無農薬の米糠を使うとおいしい糠漬けができる 土の声 2018.08 No.150

▼精米したときにできる「米糠」。これに水と塩を加えると「糠床」になる。そこに漬けた茄子やきゅうりなどの「糠漬け」は、おいしさに加えて暑い夏の朝の癒しにもなる。糠床は、毎日世話をしていれば腐らない。塩によって雑菌が増えないというだけではなく、1gの糠床になんと10億という善玉菌の乳酸菌や酵母菌などが元気に生きているから。善玉菌が優位となっていれば、腐敗菌が入ってきても、陣地を獲得することはできない。善玉菌の集団防衛能力は高く、あの独特の臭い匂いを放つ酪酸菌は腐敗菌に対して強い拮抗作用があるのだから除外できない。
▼糠床作りで、この菌たちを入れた覚えはない。一体どこからやってくるのか。

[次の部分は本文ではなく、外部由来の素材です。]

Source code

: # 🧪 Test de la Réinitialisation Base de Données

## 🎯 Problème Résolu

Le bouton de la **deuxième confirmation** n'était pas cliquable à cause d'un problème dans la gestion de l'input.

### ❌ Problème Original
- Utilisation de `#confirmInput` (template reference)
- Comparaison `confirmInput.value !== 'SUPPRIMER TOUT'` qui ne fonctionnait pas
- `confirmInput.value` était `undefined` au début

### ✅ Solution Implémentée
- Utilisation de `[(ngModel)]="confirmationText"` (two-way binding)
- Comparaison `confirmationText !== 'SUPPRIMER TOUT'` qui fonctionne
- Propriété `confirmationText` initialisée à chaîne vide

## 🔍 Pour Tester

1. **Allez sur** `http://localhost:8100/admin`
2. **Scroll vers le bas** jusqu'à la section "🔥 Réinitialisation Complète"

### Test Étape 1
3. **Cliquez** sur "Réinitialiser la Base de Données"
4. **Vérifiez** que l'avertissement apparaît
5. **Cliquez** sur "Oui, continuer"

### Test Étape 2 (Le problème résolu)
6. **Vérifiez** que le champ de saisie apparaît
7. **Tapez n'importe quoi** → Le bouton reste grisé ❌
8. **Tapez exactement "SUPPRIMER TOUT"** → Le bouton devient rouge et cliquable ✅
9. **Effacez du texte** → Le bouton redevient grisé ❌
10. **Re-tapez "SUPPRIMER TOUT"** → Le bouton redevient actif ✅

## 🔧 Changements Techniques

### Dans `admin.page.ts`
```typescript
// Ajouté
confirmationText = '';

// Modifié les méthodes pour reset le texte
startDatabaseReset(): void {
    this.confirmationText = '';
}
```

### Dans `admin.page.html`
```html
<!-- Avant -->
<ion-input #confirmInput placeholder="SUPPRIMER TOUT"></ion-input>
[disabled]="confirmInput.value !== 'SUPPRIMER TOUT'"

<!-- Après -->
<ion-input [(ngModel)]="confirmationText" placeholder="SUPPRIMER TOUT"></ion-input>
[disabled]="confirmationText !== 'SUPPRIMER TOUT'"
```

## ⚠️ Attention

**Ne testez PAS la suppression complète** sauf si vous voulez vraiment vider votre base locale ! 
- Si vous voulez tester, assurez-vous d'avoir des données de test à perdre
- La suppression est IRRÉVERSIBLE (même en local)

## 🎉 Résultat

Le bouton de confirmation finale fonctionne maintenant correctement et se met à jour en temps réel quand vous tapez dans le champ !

答えは、米に棲息している菌や、捨て漬けのキャベツなどに棲息している菌、さらに家庭の中の空気中に漂っている菌などになる。
▼「無農薬の米糠を使うとおいしい糠漬けができる」とよく聞く。実際にそう感じる。では何が違うのか?
 稲につく常在菌はいもち病などを防ぐ機能があることが解明されていて、有機と慣行を比較した結果、当然、有機栽培のほうが多かった。他の菌も同じと考えると答えは近い。これからの季節、出穂時期を控えて日本中の田圃でカメムシ防除とイモチ病対策のために殺虫剤と殺菌剤が一斉に撒布される。米糠は収穫してから一度も洗浄されない。よって殺菌剤で殺菌された糠より、農薬撒布のない糠のほうがよい糠床となり、健康と食の喜びをもたらすのは間違いないと思う。